Because the federal government fined Corinthian $30 million, in part, for felonious ways of collecting debt, the for-profit institution was forced to shut down. That’s also why the 100 want their debt forgiven. Caught in the middle are the students who are saddled with thousands of dollars’ worth of debt owed to the Department of Education. But the 100 are refusing to bend and are demanding that their debt be forgiven.
Because Corinthian received nearly 90 percent of its revenue from federal financial aid, the federal government should overreach to help students who have shown an inability to repay their loans. Due to the carelessness of Corinthian and the government, these students may never return to college due to the debt held from a negative and painful experience with an organization masquerading as a college.
Did the USDOE use unlawful debt collectors? After news surfaced that the United States Department of Education would forgive the student loan debt of some associated with the Corinthian 100, more students and borrower advocates have questioned the collection practices of the department.

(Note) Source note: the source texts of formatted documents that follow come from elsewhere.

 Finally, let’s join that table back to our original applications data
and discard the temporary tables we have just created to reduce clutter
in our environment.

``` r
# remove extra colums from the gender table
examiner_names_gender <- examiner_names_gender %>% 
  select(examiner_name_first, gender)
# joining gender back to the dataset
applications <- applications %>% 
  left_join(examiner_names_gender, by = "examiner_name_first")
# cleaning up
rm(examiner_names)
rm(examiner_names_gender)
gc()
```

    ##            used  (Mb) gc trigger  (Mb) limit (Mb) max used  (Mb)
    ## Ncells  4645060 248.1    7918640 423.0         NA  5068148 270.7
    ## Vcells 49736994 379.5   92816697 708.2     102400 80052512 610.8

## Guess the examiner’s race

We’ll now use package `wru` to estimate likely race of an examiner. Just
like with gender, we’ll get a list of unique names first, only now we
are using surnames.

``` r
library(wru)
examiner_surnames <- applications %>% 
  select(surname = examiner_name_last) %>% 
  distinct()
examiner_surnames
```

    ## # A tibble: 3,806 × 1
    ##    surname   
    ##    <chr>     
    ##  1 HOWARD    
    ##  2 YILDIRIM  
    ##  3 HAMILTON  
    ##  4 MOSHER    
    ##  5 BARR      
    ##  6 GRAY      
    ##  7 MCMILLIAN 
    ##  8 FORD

According to the Huffington Post, the department isn’t sure if the debt collectors used to gather funds from former students are doing so within the confines of the law. “In March, Education Undersecretary Ted Mitchell told borrower advocates that he wasn’t confident the department’s debt collectors were in compliance with federal debt collection laws.”
That’s fairly startling considering the department outsources nearly all of its collection services. If these companies are responsible for aggregating monies owed to the federal government through student loans, one would think that it should be attained through legal means, yes?
Good news did emerge from this bit of information, though. The Huffington Post reported that “the Treasury Department has launched a pilot program in which federal employees, rather than private contractors, try to collect on a small portion of defaulted student loans.” Through the program, the department will learn if federal employees are able to collect more money from defaulted student loans than the outsources organizations.
If the program works, that’s even better news. But some of the collection agencies that now handle student loans have acted illicitly at times. Giving more options and possibly more time for former students to repay their loans may be in the best interest of the federal government.
With debt ballooning due to the student loan crisis, a test program regarding collection services may just be dipping a toe in the water. More drastic measures may be needed to properly address the issue.
Can you think of any additional ways that the USDOE was called out during 2015?